Would you reproduce every record exactly, leaving out the pictures?
:: Dataset extract
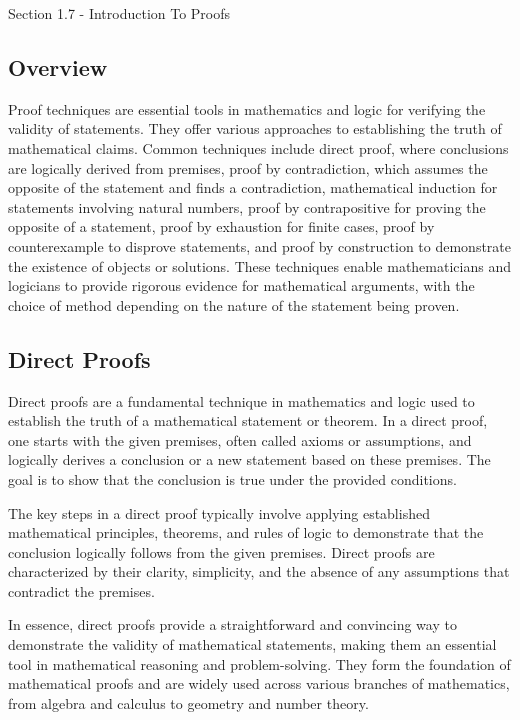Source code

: \begin{notes}{Section 1.7 - Introduction To Proofs}
    \subsection*{Overview}

    Proof techniques are essential tools in mathematics and logic for verifying the validity of statements. They offer various approaches to establishing the truth of mathematical claims. Common techniques 
    include direct proof, where conclusions are logically derived from premises, proof by contradiction, which assumes the opposite of the statement and finds a contradiction, mathematical induction for 
    statements involving natural numbers, proof by contrapositive for proving the opposite of a statement, proof by exhaustion for finite cases, proof by counterexample to disprove statements, and proof by 
    construction to demonstrate the existence of objects or solutions. These techniques enable mathematicians and logicians to provide rigorous evidence for mathematical arguments, with the choice of method 
    depending on the nature of the statement being proven. \vspace*{1em}

    \subsection*{Direct Proofs}

    Direct proofs are a fundamental technique in mathematics and logic used to establish the truth of a mathematical statement or theorem. In a direct proof, one starts with the given premises, often called 
    axioms or assumptions, and logically derives a conclusion or a new statement based on these premises. The goal is to show that the conclusion is true under the provided conditions.

    The key steps in a direct proof typically involve applying established mathematical principles, theorems, and rules of logic to demonstrate that the conclusion logically follows from the given premises. 
    Direct proofs are characterized by their clarity, simplicity, and the absence of any assumptions that contradict the premises.

    In essence, direct proofs provide a straightforward and convincing way to demonstrate the validity of mathematical statements, making them an essential tool in mathematical reasoning and problem-solving. 
    They form the foundation of mathematical proofs and are widely used across various branches of mathematics, from algebra and calculus to geometry and number theory. \vspace*{1em}


\end{notes}
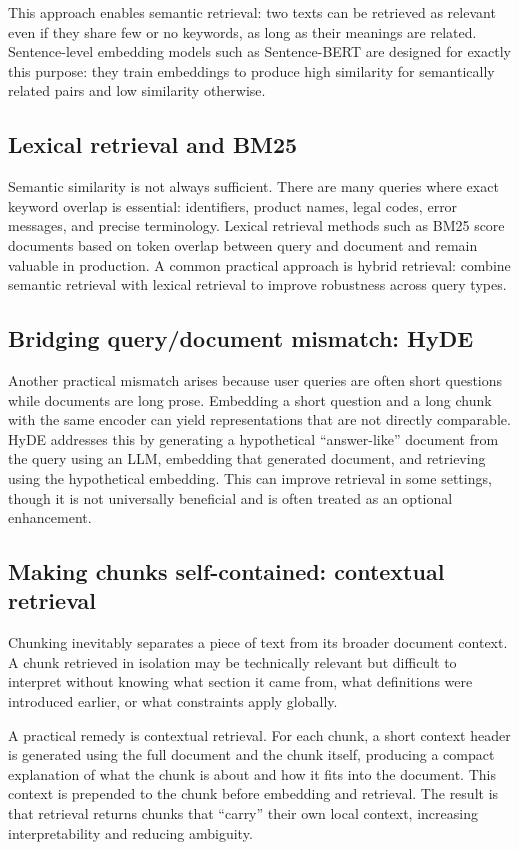 This approach enables semantic retrieval: two texts can be retrieved as relevant even if they share few or no keywords, as long as their meanings are related. Sentence-level embedding models such as Sentence-BERT are designed for exactly this purpose: they train embeddings to produce high similarity for semantically related pairs and low similarity otherwise.

\subsection{Lexical retrieval and BM25}
Semantic similarity is not always sufficient. There are many queries where exact keyword overlap is essential: identifiers, product names, legal codes, error messages, and precise terminology. Lexical retrieval methods such as BM25 score documents based on token overlap between query and document and remain valuable in production. A common practical approach is hybrid retrieval: combine semantic retrieval with lexical retrieval to improve robustness across query types.

\subsection{Bridging query/document mismatch: HyDE}
Another practical mismatch arises because user queries are often short questions while documents are long prose. Embedding a short question and a long chunk with the same encoder can yield representations that are not directly comparable. HyDE addresses this by generating a hypothetical “answer-like” document from the query using an LLM, embedding that generated document, and retrieving using the hypothetical embedding. This can improve retrieval in some settings, though it is not universally beneficial and is often treated as an optional enhancement.

\subsection{Making chunks self-contained: contextual retrieval}
Chunking inevitably separates a piece of text from its broader document context. A chunk retrieved in isolation may be technically relevant but difficult to interpret without knowing what section it came from, what definitions were introduced earlier, or what constraints apply globally.

A practical remedy is contextual retrieval. For each chunk, a short context header is generated using the full document and the chunk itself, producing a compact explanation of what the chunk is about and how it fits into the document. This context is prepended to the chunk before embedding and retrieval. The result is that retrieval returns chunks that “carry” their own local context, increasing interpretability and reducing ambiguity.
::::
| Result for this exercise |
Source code

: \begin{notes}{Section 1.7 - Introduction To Proofs}
    \subsection*{Overview}

    Proof techniques are essential tools in mathematics and logic for verifying the validity of statements. They offer various approaches to establishing the truth of mathematical claims. Common techniques 
    include direct proof, where conclusions are logically derived from premises, proof by contradiction, which assumes the opposite of the statement and finds a contradiction, mathematical induction for 
    statements involving natural numbers, proof by contrapositive for proving the opposite of a statement, proof by exhaustion for finite cases, proof by counterexample to disprove statements, and proof by 
    construction to demonstrate the existence of objects or solutions. These techniques enable mathematicians and logicians to provide rigorous evidence for mathematical arguments, with the choice of method 
    depending on the nature of the statement being proven. \vspace*{1em}

    \subsection*{Direct Proofs}

    Direct proofs are a fundamental technique in mathematics and logic used to establish the truth of a mathematical statement or theorem. In a direct proof, one starts with the given premises, often called 
    axioms or assumptions, and logically derives a conclusion or a new statement based on these premises. The goal is to show that the conclusion is true under the provided conditions.

    The key steps in a direct proof typically involve applying established mathematical principles, theorems, and rules of logic to demonstrate that the conclusion logically follows from the given premises. 
    Direct proofs are characterized by their clarity, simplicity, and the absence of any assumptions that contradict the premises.

    In essence, direct proofs provide a straightforward and convincing way to demonstrate the validity of mathematical statements, making them an essential tool in mathematical reasoning and problem-solving. 
    They form the foundation of mathematical proofs and are widely used across various branches of mathematics, from algebra and calculus to geometry and number theory. \vspace*{1em}


\end{notes}
 This approach enables semantic retrieval: two texts can be retrieved as relevant even if they share few or no keywords, as long as their meanings are related. Sentence-level embedding models such as Sentence-BERT are designed for exactly this purpose: they train embeddings to produce high similarity for semantically related pairs and low similarity otherwise.

\subsection{Lexical retrieval and BM25}
Semantic similarity is not always sufficient. There are many queries where exact keyword overlap is essential: identifiers, product names, legal codes, error messages, and precise terminology. Lexical retrieval methods such as BM25 score documents based on token overlap between query and document and remain valuable in production. A common practical approach is hybrid retrieval: combine semantic retrieval with lexical retrieval to improve robustness across query types.

\subsection{Bridging query/document mismatch: HyDE}
Another practical mismatch arises because user queries are often short questions while documents are long prose. Embedding a short question and a long chunk with the same encoder can yield representations that are not directly comparable. HyDE addresses this by generating a hypothetical “answer-like” document from the query using an LLM, embedding that generated document, and retrieving using the hypothetical embedding. This can improve retrieval in some settings, though it is not universally beneficial and is often treated as an optional enhancement.

\subsection{Making chunks self-contained: contextual retrieval}
Chunking inevitably separates a piece of text from its broader document context. A chunk retrieved in isolation may be technically relevant but difficult to interpret without knowing what section it came from, what definitions were introduced earlier, or what constraints apply globally.

A practical remedy is contextual retrieval. For each chunk, a short context header is generated using the full document and the chunk itself, producing a compact explanation of what the chunk is about and how it fits into the document. This context is prepended to the chunk before embedding and retrieval. The result is that retrieval returns chunks that “carry” their own local context, increasing interpretability and reducing ambiguity.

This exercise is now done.